Todo lo que confesaré en las líneas que siguen, me avergüenza. No lo escribas, pues, debéis pensar. Tenéis razón. Me avergüenza de la misma manera que me explica y que si alguien se encuentra será cobijo y consuelo en la distancia, un abrazo de hermandad consumista y de moral frágil. Hablo de la cantidad de ropa que tengo en el armario. Hasta hace pocos días no tuve la urgencia (como un remolino de viento de estos días de puente) de vaciar cajones de ropa de verano para hacer espacio (con toda aquella complejidad) a jerséis de lana y pantalones de pana. Me avergüenzan las pilas de ropa, toda parecida, toda prácticamente igual: camisetas negras, jerseicitos a rayas, montañas de tejanos que son el mismo tejano que ha necesitado centenares de litros de agua para hacer ver que está gastado y un poco roto. Nadie de este mundo sería capaz de diferenciar los unos de los otros, casi ni yo que los compré por aquel matiz que me pareció inigualable.
Un armario lleno de básicos
Hace quince días hablaba de la gente que vuela en primera clase y de los que tienen jets privados, pero me ha explotado la propia realidad en la cara cuando me he dado cuenta de que hago lo mismo a escala de armario con básicos de Zara (encima contribuyo a la explotación de niños de Bangladés). He vaciado cajones para encontrarme ropa que hace años que no me he puesto y que todavía no, todavía no me desprendo. Todos los pantalones pitillo de la época en que pareció que no vestiríamos nunca más nada que no fueran unos pitillo bien estrechos de muslo y tobillo. Ahora haz sitio a la ropa recogida de los armarios de las abuelas que hace unos años nos parecía carnavalesca. Si alguien se mira los capítulos de La Granja (maravillosos, de finales de los ochenta, colgados en el 3cat) descubrirá que los personajes parecen unos modernillos que compran en las mejores tiendas vintage. Para que después alguien piense que no hay un Dios de la moda no sé dónde, determinando lo que nos parecerá bonito y moderno y que nos quedará que no veas.

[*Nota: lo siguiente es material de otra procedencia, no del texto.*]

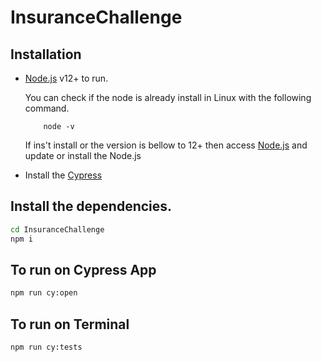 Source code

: # InsuranceChallenge

## Installation

- [Node.js](https://nodejs.org/) v12+ to run.

	You can check if the node is already install in Linux with the following command.
	```
		node -v
	```
	If ins't install or the version is bellow to 12+ then access [Node.js](https://nodejs.org/) and update or install the Node.js
  
- Install the [Cypress](https://docs.cypress.io/guides/getting-started/installing-cypress)

## Install the dependencies.

```sh
cd InsuranceChallenge
npm i
```

## To run on Cypress App

```sh
npm run cy:open
```

## To run on Terminal

```sh
npm run cy:tests
```
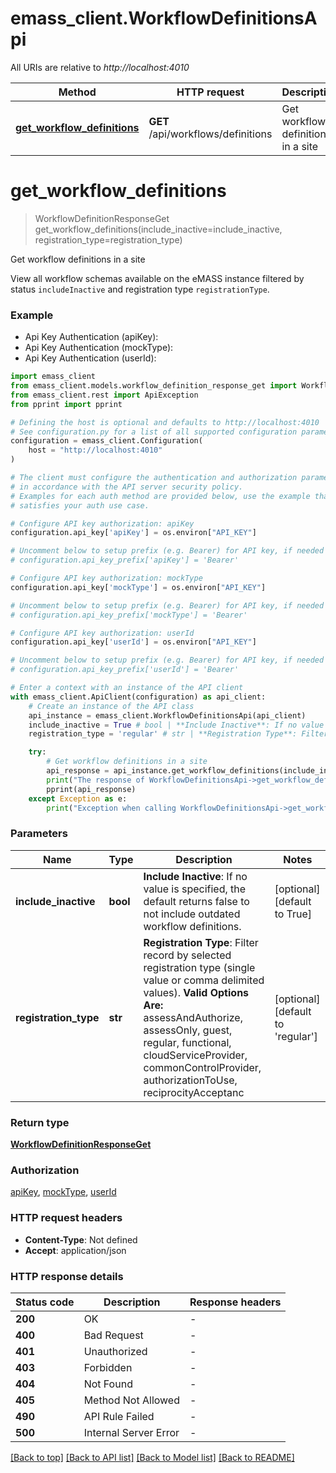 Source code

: # emass_client.WorkflowDefinitionsApi

All URIs are relative to *http://localhost:4010*

Method | HTTP request | Description
------------- | ------------- | -------------
[**get_workflow_definitions**](WorkflowDefinitionsApi.md#get_workflow_definitions) | **GET** /api/workflows/definitions | Get workflow definitions in a site


# **get_workflow_definitions**
> WorkflowDefinitionResponseGet get_workflow_definitions(include_inactive=include_inactive, registration_type=registration_type)

Get workflow definitions in a site

View all workflow schemas available on the eMASS instance filtered by
status `includeInactive` and registration type `registrationType`.

### Example

* Api Key Authentication (apiKey):
* Api Key Authentication (mockType):
* Api Key Authentication (userId):

```python
import emass_client
from emass_client.models.workflow_definition_response_get import WorkflowDefinitionResponseGet
from emass_client.rest import ApiException
from pprint import pprint

# Defining the host is optional and defaults to http://localhost:4010
# See configuration.py for a list of all supported configuration parameters.
configuration = emass_client.Configuration(
    host = "http://localhost:4010"
)

# The client must configure the authentication and authorization parameters
# in accordance with the API server security policy.
# Examples for each auth method are provided below, use the example that
# satisfies your auth use case.

# Configure API key authorization: apiKey
configuration.api_key['apiKey'] = os.environ["API_KEY"]

# Uncomment below to setup prefix (e.g. Bearer) for API key, if needed
# configuration.api_key_prefix['apiKey'] = 'Bearer'

# Configure API key authorization: mockType
configuration.api_key['mockType'] = os.environ["API_KEY"]

# Uncomment below to setup prefix (e.g. Bearer) for API key, if needed
# configuration.api_key_prefix['mockType'] = 'Bearer'

# Configure API key authorization: userId
configuration.api_key['userId'] = os.environ["API_KEY"]

# Uncomment below to setup prefix (e.g. Bearer) for API key, if needed
# configuration.api_key_prefix['userId'] = 'Bearer'

# Enter a context with an instance of the API client
with emass_client.ApiClient(configuration) as api_client:
    # Create an instance of the API class
    api_instance = emass_client.WorkflowDefinitionsApi(api_client)
    include_inactive = True # bool | **Include Inactive**: If no value is specified, the default returns false to not include outdated workflow definitions. (optional) (default to True)
    registration_type = 'regular' # str | **Registration Type**: Filter record by selected registration type (single value or comma delimited values).  **Valid Options Are:** assessAndAuthorize, assessOnly, guest, regular, functional, cloudServiceProvider, commonControlProvider, authorizationToUse, reciprocityAcceptanc  (optional) (default to 'regular')

    try:
        # Get workflow definitions in a site
        api_response = api_instance.get_workflow_definitions(include_inactive=include_inactive, registration_type=registration_type)
        print("The response of WorkflowDefinitionsApi->get_workflow_definitions:\n")
        pprint(api_response)
    except Exception as e:
        print("Exception when calling WorkflowDefinitionsApi->get_workflow_definitions: %s\n" % e)
```



### Parameters


Name | Type | Description  | Notes
------------- | ------------- | ------------- | -------------
 **include_inactive** | **bool**| **Include Inactive**: If no value is specified, the default returns false to not include outdated workflow definitions. | [optional] [default to True]
 **registration_type** | **str**| **Registration Type**: Filter record by selected registration type (single value or comma delimited values).  **Valid Options Are:** assessAndAuthorize, assessOnly, guest, regular, functional, cloudServiceProvider, commonControlProvider, authorizationToUse, reciprocityAcceptanc  | [optional] [default to &#39;regular&#39;]

### Return type

[**WorkflowDefinitionResponseGet**](WorkflowDefinitionResponseGet.md)

### Authorization

[apiKey](../README.md#apiKey), [mockType](../README.md#mockType), [userId](../README.md#userId)

### HTTP request headers

 - **Content-Type**: Not defined
 - **Accept**: application/json

### HTTP response details

| Status code | Description | Response headers |
|-------------|-------------|------------------|
**200** | OK |  -  |
**400** | Bad Request |  -  |
**401** | Unauthorized |  -  |
**403** | Forbidden |  -  |
**404** | Not Found |  -  |
**405** | Method Not Allowed |  -  |
**490** | API Rule Failed |  -  |
**500** | Internal Server Error |  -  |

[[Back to top]](#) [[Back to API list]](../README.md#documentation-for-api-endpoints) [[Back to Model list]](../README.md#documentation-for-models) [[Back to README]](../README.md)


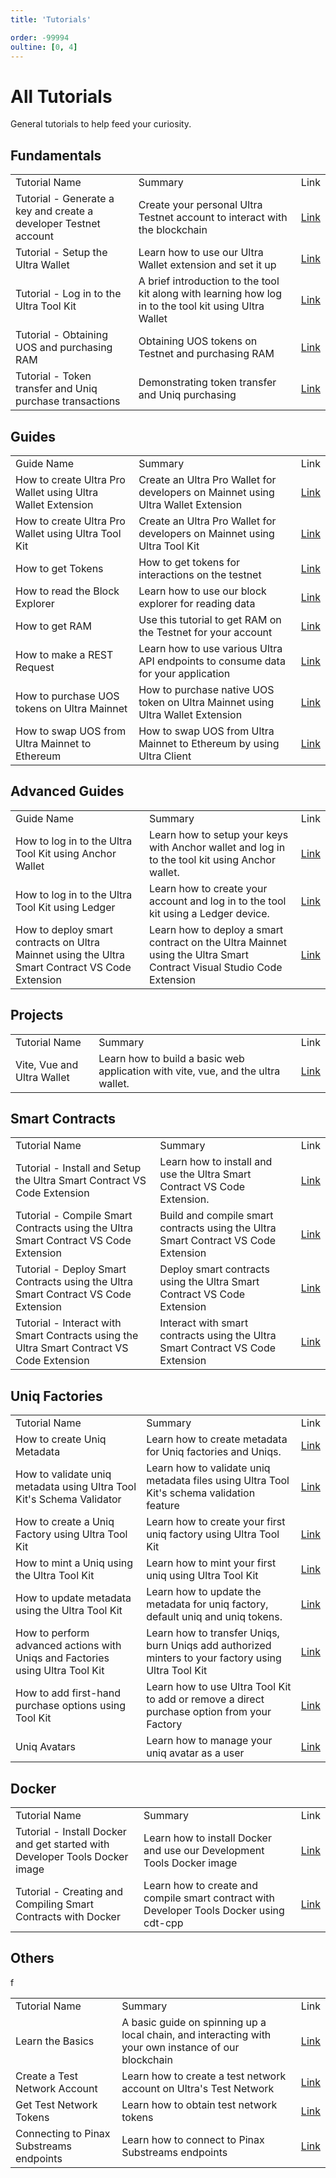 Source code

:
 ```yaml
---
title: 'Tutorials'

order: -99994
oultine: [0, 4]
---
```


# All Tutorials

General tutorials to help feed your curiosity.

## Fundamentals

<table>
    <tr>
        <td>Tutorial Name</td>
        <td>Summary</td>
        <td>Link</td>
    </tr>
    <tr>
        <td>Tutorial - Generate a key and create a developer Testnet account</td>
        <td>Create your personal Ultra Testnet account to interact with the blockchain</td>
        <td><a href="../fundamentals/tutorial-generate-key-and-create-testnet-account">Link</a></td>
    </tr>
    <tr>
        <td>Tutorial - Setup the Ultra Wallet</td>
        <td>Learn how to use our Ultra Wallet extension and set it up</td>
        <td><a href="../fundamentals/tutorial-setup-the-wallet">Link</a></td>
    </tr>
    <tr>
        <td>Tutorial - Log in to the Ultra Tool Kit</td>
        <td>A brief introduction to the tool kit along with learning how log in to the tool kit using Ultra Wallet</td>
        <td><a href="../fundamentals/tutorial-login-to-toolkit">Link</a></td>
    </tr>
    <tr>
        <td>Tutorial - Obtaining UOS and purchasing RAM</td>
        <td>Obtaining UOS tokens on Testnet and purchasing RAM</td>
        <td><a href="../fundamentals/tutorial-obtain-token-and-purchase-ram">Link</a></td>
    </tr>
    <tr>
        <td>Tutorial - Token transfer and Uniq purchase transactions</td>
        <td>Demonstrating token transfer and Uniq purchasing</td>
        <td><a href="../fundamentals/tutorial-token-transfer-and-nft-purchase">Link</a></td>
    </tr>
</table>

## Guides

<table>
    <tr>
        <td>Guide Name</td>
        <td>Summary</td>
        <td>Link</td>
    </tr>
    <tr>
        <td>How to create Ultra Pro Wallet using Ultra Wallet Extension</td>
        <td>Create an Ultra Pro Wallet for developers on Mainnet using Ultra Wallet Extension</td>
        <td><a href="../guides/how-to-create-ultra-pro-wallet">Link</a></td>
    </tr>
    <tr>
        <td>How to create Ultra Pro Wallet using Ultra Tool Kit</td>
        <td>Create an Ultra Pro Wallet for developers on Mainnet using Ultra Tool Kit</td>
        <td><a href="../guides/how-to-create-ultra-pro-wallet-using-toolkit">Link</a></td>
    </tr>
    <tr>
        <td>How to get Tokens</td>
        <td>How to get tokens for interactions on the testnet</td>
        <td><a href="../guides/how-to-get-tokens">Link</a></td>
    </tr>
    <tr>
        <td>How to read the Block Explorer</td>
        <td>Learn how to use our block explorer for reading data</td>
        <td><a href="../guides/how-to-read-the-block-explorer">Link</a></td>
    </tr>
    <tr>
        <td>How to get RAM</td>
        <td>Use this tutorial to get RAM on the Testnet for your account</td>
        <td><a href="../guides/how-to-get-ram">Link</a></td>
    </tr>
    <tr>
        <td>How to make a REST Request</td>
        <td>Learn how to use various Ultra API endpoints to consume data for your application</td>
        <td><a href="../guides/how-to-make-a-rest-request">Link</a></td>
    </tr>
    <tr>
        <td>How to purchase UOS tokens on Ultra Mainnet</td>
        <td>How to purchase native UOS token on Ultra Mainnet using Ultra Wallet Extension</td>
        <td><a href="../guides/how-to-buy-uos">Link</a></td>
    </tr>
    <tr>
        <td>How to swap UOS from Ultra Mainnet to Ethereum</td>
        <td>How to swap UOS from Ultra Mainnet to Ethereum by using Ultra Client</td>
        <td><a href="../guides/how-to-swap-tokens">Link</a></td>
    </tr>
</table>

## Advanced Guides

<table>
    <tr>
        <td>Guide Name</td>
        <td>Summary</td>
        <td>Link</td>
    </tr>
    <tr>
        <td>How to log in to the Ultra Tool Kit using Anchor Wallet</td>
        <td>Learn how to setup your keys with Anchor wallet and log in to the tool kit using Anchor wallet.</td>
        <td><a href="../advanced-guides/how-to-login-to-toolkit-using-anchor-wallet">Link</a></td>
    </tr>
    <tr>
        <td>How to log in to the Ultra Tool Kit using Ledger</td>
        <td>Learn how to create your account and log in to the tool kit using a Ledger device.</td>
        <td><a href="../advanced-guides/how-to-login-to-toolkit-using-ledger">Link</a></td>
    </tr>
    <tr>
        <td>How to deploy smart contracts on Ultra Mainnet using the Ultra Smart Contract VS Code Extension</td>
        <td>Learn how to deploy a smart contract on the Ultra Mainnet using the Ultra Smart Contract Visual Studio Code Extension</td>
        <td><a href="../advanced-guides/how-to-deploy-smart-contracts-to-mainnet-using-ultra-smart-contract-vscode-extension">Link</a></td>
    </tr>
</table>

## Projects

<table>
    <tr>
        <td>Tutorial Name</td>
        <td>Summary</td>
        <td>Link</td>
    </tr>
    <tr>
        <td>Vite, Vue and Ultra Wallet</td>
        <td>Learn how to build a basic web application with vite, vue, and the ultra wallet.</td>
        <td><a href="../projects/vite-vue-ultra-wallet/index">Link</a></td>
    </tr>
</table>

## Smart Contracts

<table>
    <tr>
        <td>Tutorial Name</td>
        <td>Summary</td>
        <td>Link</td>
    </tr>
    <tr>
        <td>Tutorial - Install and Setup the Ultra Smart Contract VS Code Extension</td>
        <td>Learn how to install and use the Ultra Smart Contract VS Code Extension.</td>
        <td><a href="../smart-contracts/index">Link</a></td>
    </tr>
    <tr>
        <td>Tutorial - Compile Smart Contracts using the Ultra Smart Contract VS Code Extension</td>
        <td>Build and compile smart contracts using the Ultra Smart Contract VS Code Extension</td>
        <td><a href="../smart-contracts/compile">Link</a></td>
    </tr>
    <tr>
        <td>Tutorial - Deploy Smart Contracts using the Ultra Smart Contract VS Code Extension</td>
        <td>Deploy smart contracts using the Ultra Smart Contract VS Code Extension</td>
        <td><a href="../smart-contracts/deploy">Link</a></td>
    </tr>
    <tr>
        <td>Tutorial - Interact with Smart Contracts using the Ultra Smart Contract VS Code Extension</td>
        <td>Interact with smart contracts using the Ultra Smart Contract VS Code Extension</td>
        <td><a href="../smart-contracts/transact">Link</a></td>
    </tr>
</table>

## Uniq Factories

<table>
    <tr>
        <td>Tutorial Name</td>
        <td>Summary</td>
        <td>Link</td>
    </tr>
    <tr>
        <td>How to create Uniq Metadata</td>
        <td>Learn how to create metadata for Uniq factories and Uniqs.</td>
        <td><a href="../uniq-factories/creating-uniq-factories/how-to-create-uniq-metadata">Link</a></td>
    </tr>
    <tr>
        <td>How to validate uniq metadata using Ultra Tool Kit's Schema Validator</td>
        <td>Learn how to validate uniq metadata files using Ultra Tool Kit's schema validation feature</td>
        <td><a href="../uniq-factories/creating-uniq-factories/how-to-validate-uniq-metadata-using-schema-validator-toolkit">Link</a></td>
    </tr>
    <tr>
        <td>How to create a Uniq Factory using Ultra Tool Kit</td>
        <td>Learn how to create your first uniq factory using Ultra Tool Kit</td>
        <td><a href="../uniq-factories/creating-uniq-factories/how-to-create-uniq-factory-using-toolkit">Link</a></td>
    </tr>
    <tr>
        <td>How to mint a Uniq using the Ultra Tool Kit</td>
        <td>Learn how to mint your first uniq using Ultra Tool Kit</td>
        <td><a href="../uniq-factories/creating-uniq-factories/how-to-mint-uniq-using-toolkit">Link</a></td>
    </tr>
    <tr>
        <td>How to update metadata using the Ultra Tool Kit</td>
        <td>Learn how to update the metadata for uniq factory, default uniq and uniq tokens.</td>
        <td><a href="../uniq-factories/creating-uniq-factories/how-to-update-uniq-metadata-using-toolkit">Link</a></td>
    </tr>
    <tr>
        <td>How to perform advanced actions with Uniqs and Factories using Ultra Tool Kit</td>
        <td>Learn how to transfer Uniqs, burn Uniqs add authorized minters to your factory using Ultra Tool Kit</td>
        <td><a href="../uniq-factories/factory-management/how-to-perform-advanced-actions-with-uniqs-and-factories">Link</a></td>
    </tr>
    <tr>
        <td>How to add first-hand purchase options using Tool Kit</td>
        <td>Learn how to use Ultra Tool Kit to add or remove a direct purchase option from your Factory</td>
        <td><a href="../uniq-factories/factory-management/how-to-add-first-hand-purchase-using-toolkit">Link</a></td>
    </tr>
    <tr>
        <td>Uniq Avatars</td>
        <td>Learn how to manage your uniq avatar as a user</td>
        <td><a href="../uniq-factories/uniq-avatar/index">Link</a></td>
    </tr>

</table>

## Docker

<table>
    <tr>
        <td>Tutorial Name</td>
        <td>Summary</td>
        <td>Link</td>
    </tr>
    <tr>
        <td>Tutorial - Install Docker and get started with Developer Tools Docker image</td>
        <td>Learn how to install Docker and use our Development Tools Docker image</td>
        <td><a href="../docker/getting-started">Link</a></td>
    </tr>
    <tr>
        <td>Tutorial - Creating and Compiling Smart Contracts with Docker</td>
        <td>Learn how to create and compile smart contract with Developer Tools Docker using cdt-cpp</td>
        <td><a href="../docker/how-to-compile-smart-contract">Link</a></td>
    </tr>
</table>

## Others

<table>
    <tr>
        <td>Tutorial Name</td>
        <td>Summary</td>
        <td>Link</td>
    </tr>
    <tr>
        <td>Learn the Basics</td>
        <td>A basic guide on spinning up a local chain, and interacting with your own instance of our blockchain</td>
        <td><a href="../general/basics/index">Link</a></td>
    </tr>
    <tr>
        <td>Create a Test Network Account</td>
        <td>Learn how to create a test network account on Ultra's Test Network</td>
        <td><a href="../general/basics/create-a-testnet-account">Link</a></td>
    </tr>
    <tr>
        <td>Get Test Network Tokens</td>
        <td>Learn how to obtain test network tokens</td>
        <td><a href="../general/faucet/index">Link</a></td>
    </tr>
    <Experimental>
        <tr>
            <td>Connecting to Pinax Substreams endpoints</td>
            <td>Learn how to connect to Pinax Substreams endpoints</td>
            <td><a href="../substreams/connecting-to-pinax-substreams-endpoints">Link</a></td>
        f</tr>
    </Experimental>
</table>
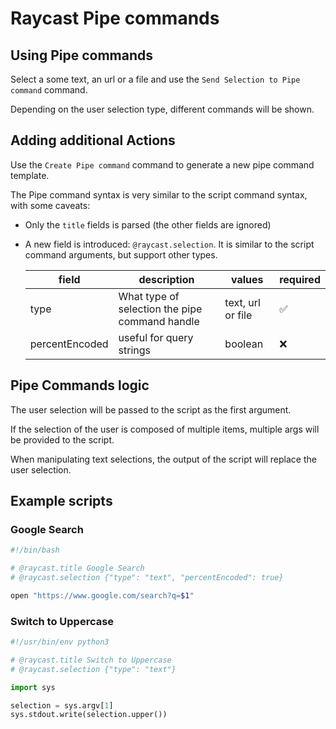 # Raycast Pipe commands

## Using Pipe commands

Select a some text, an url or a file and use the `Send Selection to Pipe command` command.

Depending on the user selection type, different commands will be shown.

## Adding additional Actions

Use the `Create Pipe command` command to generate a new pipe command template.

The Pipe command syntax is very similar to the script command syntax, with some caveats:

- Only the `title` fields is parsed (the other fields are ignored)
- A new field is introduced: `@raycast.selection`. It is similar to the script command arguments, but support other types.

  | field          | description                                    | values            | required |
  | -------------- | ---------------------------------------------- | ----------------- | -------- |
  | type           | What type of selection the pipe command handle | text, url or file | ✅        |
  | percentEncoded | useful for query strings                       | boolean           | ❌        |

## Pipe Commands logic

The user selection will be passed to the script as the first argument.

If the selection of the user is composed of multiple items, multiple args will be provided to the script.

When manipulating text selections, the output of the script will replace the user selection.

## Example scripts

### Google Search

```bash
#!/bin/bash

# @raycast.title Google Search
# @raycast.selection {"type": "text", "percentEncoded": true}

open "https://www.google.com/search?q=$1"
```

### Switch to Uppercase

```python
#!/usr/bin/env python3

# @raycast.title Switch to Uppercase
# @raycast.selection {"type": "text"}

import sys

selection = sys.argv[1]
sys.stdout.write(selection.upper())
```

Todo es una trampa, todo puede ser mentira y todo puede ser al revés
También me he he encontrado, un cambio de armario más, alguna ganga de unas segundas rebajas de hace unas cuantas temporadas con la etiqueta puesta. La confirmación del fracaso de aquellos momentos de duda (¿seguro que me lo pondré?) y que fue un sí, únicam y exclusivamente porque valía nuevo noventa y nueve y entonces es un mandato. El precio de una cubata, pensaba, en las épocas que ya no salía tanto de fiesta y me consolaba gastar en las tiendas de ropa lo que no invertía maltratándome el hígado. En los caminos recónditos del convencimiento, mi mente se sale: te lo puedes permitir, para eso trabajas, no pasa nada, es barato, siempre te compras cosas baratas, para ir cambiando, tampoco has tenido tantos caprichos, ahora viene una paga doble, es lo que te gusta, comprar ropa, comprar libros, comer fuera, no gastas tanto en viajes, no tienes hijos. Todo es una trampa, todo puede ser mentira y todo puede ser al revés. Repito el cliché monstruoso de comprar cuando tengo la autoestima baja, cuando alguna cosa no me ha ido bien, cuando me veo más fea, con aquellos granitos en la cara, cuándo hago ojos de cansada. Cuando creo que lo necesito. Así lo siento, como una necesidad. Va, que tampoco vendrá de esto y si después no te gusta te devuelven el dinero... Que floja que soy. Una necesidad. ¿Qué sabré yo de las necesidades de los jerséis de cuello alto negro de Zara?
Repito el cliché monstruoso de comprar cuando tengo la autoestima baja, cuando alguna cosa no me ha ido bien, cuando me veo más fea, con aquellos granitos en la cara, cuándo hago ojos de cansada
Cuando mi pareja me comenta la cantidad ingente de ropa que acumulo porque me ve llegar con otra bolsa llena, tengo a punto el contraataque: tengo tanta porque lo he acumulado a lo largo de muuuuuuchos años. Es eso, no la tiro, no la doy, la guardo toda, claro son pantalones comprados durante diez o doce años. Pero por dentro, bajo el jersey de cuello alto negro, bajo la piel, hay la vergüenza, el conflicto y la culpa. Soy lo que critico y lo que no me gusta del privilegio. Tengo la moral baladina como el tejido de las camisetas que volveré a comprar. Que no lo sepa nadie, que nadie más vea aquello que compro y que amontono. No lo explicaré. Y será como si no existiera.